--- RECORDS SHOWN ---
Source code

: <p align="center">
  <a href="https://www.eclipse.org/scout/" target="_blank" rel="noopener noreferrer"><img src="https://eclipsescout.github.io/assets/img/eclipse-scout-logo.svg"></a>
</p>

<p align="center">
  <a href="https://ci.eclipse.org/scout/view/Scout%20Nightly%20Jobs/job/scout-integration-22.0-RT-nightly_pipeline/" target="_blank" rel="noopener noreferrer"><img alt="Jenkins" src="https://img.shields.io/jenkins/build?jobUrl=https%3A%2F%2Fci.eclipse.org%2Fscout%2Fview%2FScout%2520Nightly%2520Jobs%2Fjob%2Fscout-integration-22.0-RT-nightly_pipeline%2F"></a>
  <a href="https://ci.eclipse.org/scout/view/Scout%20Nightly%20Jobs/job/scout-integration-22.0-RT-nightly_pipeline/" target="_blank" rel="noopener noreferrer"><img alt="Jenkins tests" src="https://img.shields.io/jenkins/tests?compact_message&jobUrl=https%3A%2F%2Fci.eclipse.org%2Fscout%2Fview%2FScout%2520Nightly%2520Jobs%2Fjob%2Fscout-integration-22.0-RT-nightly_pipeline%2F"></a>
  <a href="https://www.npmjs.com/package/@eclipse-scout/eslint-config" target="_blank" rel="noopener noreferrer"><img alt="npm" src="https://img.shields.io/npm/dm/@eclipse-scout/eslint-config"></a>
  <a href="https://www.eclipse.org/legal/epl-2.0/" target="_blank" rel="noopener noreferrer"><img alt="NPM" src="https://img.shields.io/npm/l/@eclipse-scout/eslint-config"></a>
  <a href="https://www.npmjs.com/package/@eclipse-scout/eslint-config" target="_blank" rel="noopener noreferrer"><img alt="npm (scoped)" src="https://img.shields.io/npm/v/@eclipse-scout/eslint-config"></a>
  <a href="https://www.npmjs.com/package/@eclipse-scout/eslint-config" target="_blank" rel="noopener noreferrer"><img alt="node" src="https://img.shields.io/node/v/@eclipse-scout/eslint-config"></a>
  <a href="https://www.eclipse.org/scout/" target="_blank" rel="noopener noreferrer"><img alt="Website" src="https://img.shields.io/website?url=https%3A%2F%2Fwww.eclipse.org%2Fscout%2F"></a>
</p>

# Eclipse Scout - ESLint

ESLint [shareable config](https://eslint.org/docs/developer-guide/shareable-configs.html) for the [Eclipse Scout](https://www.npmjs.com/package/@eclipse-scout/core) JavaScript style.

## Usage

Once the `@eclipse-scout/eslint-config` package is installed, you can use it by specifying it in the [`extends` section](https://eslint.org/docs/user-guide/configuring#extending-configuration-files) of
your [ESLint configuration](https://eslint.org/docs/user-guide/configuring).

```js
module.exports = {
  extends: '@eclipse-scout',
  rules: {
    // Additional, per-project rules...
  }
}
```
---
» **HOW TO COMPLETE THIS TASK**: Print the full listing, word for word.

» **REPLY TO THE TASK**:
Source code

: <p align="center">
  <a href="https://www.eclipse.org/scout/" target="_blank" rel="noopener noreferrer"><img src="https://eclipsescout.github.io/assets/img/eclipse-scout-logo.svg"></a>
</p>

<p align="center">
  <a href="https://ci.eclipse.org/scout/view/Scout%20Nightly%20Jobs/job/scout-integration-22.0-RT-nightly_pipeline/" target="_blank" rel="noopener noreferrer"><img alt="Jenkins" src="https://img.shields.io/jenkins/build?jobUrl=https%3A%2F%2Fci.eclipse.org%2Fscout%2Fview%2FScout%2520Nightly%2520Jobs%2Fjob%2Fscout-integration-22.0-RT-nightly_pipeline%2F"></a>
  <a href="https://ci.eclipse.org/scout/view/Scout%20Nightly%20Jobs/job/scout-integration-22.0-RT-nightly_pipeline/" target="_blank" rel="noopener noreferrer"><img alt="Jenkins tests" src="https://img.shields.io/jenkins/tests?compact_message&jobUrl=https%3A%2F%2Fci.eclipse.org%2Fscout%2Fview%2FScout%2520Nightly%2520Jobs%2Fjob%2Fscout-integration-22.0-RT-nightly_pipeline%2F"></a>
  <a href="https://www.npmjs.com/package/@eclipse-scout/eslint-config" target="_blank" rel="noopener noreferrer"><img alt="npm" src="https://img.shields.io/npm/dm/@eclipse-scout/eslint-config"></a>
  <a href="https://www.eclipse.org/legal/epl-2.0/" target="_blank" rel="noopener noreferrer"><img alt="NPM" src="https://img.shields.io/npm/l/@eclipse-scout/eslint-config"></a>
  <a href="https://www.npmjs.com/package/@eclipse-scout/eslint-config" target="_blank" rel="noopener noreferrer"><img alt="npm (scoped)" src="https://img.shields.io/npm/v/@eclipse-scout/eslint-config"></a>
  <a href="https://www.npmjs.com/package/@eclipse-scout/eslint-config" target="_blank" rel="noopener noreferrer"><img alt="node" src="https://img.shields.io/node/v/@eclipse-scout/eslint-config"></a>
  <a href="https://www.eclipse.org/scout/" target="_blank" rel="noopener noreferrer"><img alt="Website" src="https://img.shields.io/website?url=https%3A%2F%2Fwww.eclipse.org%2Fscout%2F"></a>
</p>

# Eclipse Scout - ESLint

ESLint [shareable config](https://eslint.org/docs/developer-guide/shareable-configs.html) for the [Eclipse Scout](https://www.npmjs.com/package/@eclipse-scout/core) JavaScript style.

## Usage

Once the `@eclipse-scout/eslint-config` package is installed, you can use it by specifying it in the [`extends` section](https://eslint.org/docs/user-guide/configuring#extending-configuration-files) of
your [ESLint configuration](https://eslint.org/docs/user-guide/configuring).

```js
module.exports = {
  extends: '@eclipse-scout',
  rules: {
    // Additional, per-project rules...
  }
}
```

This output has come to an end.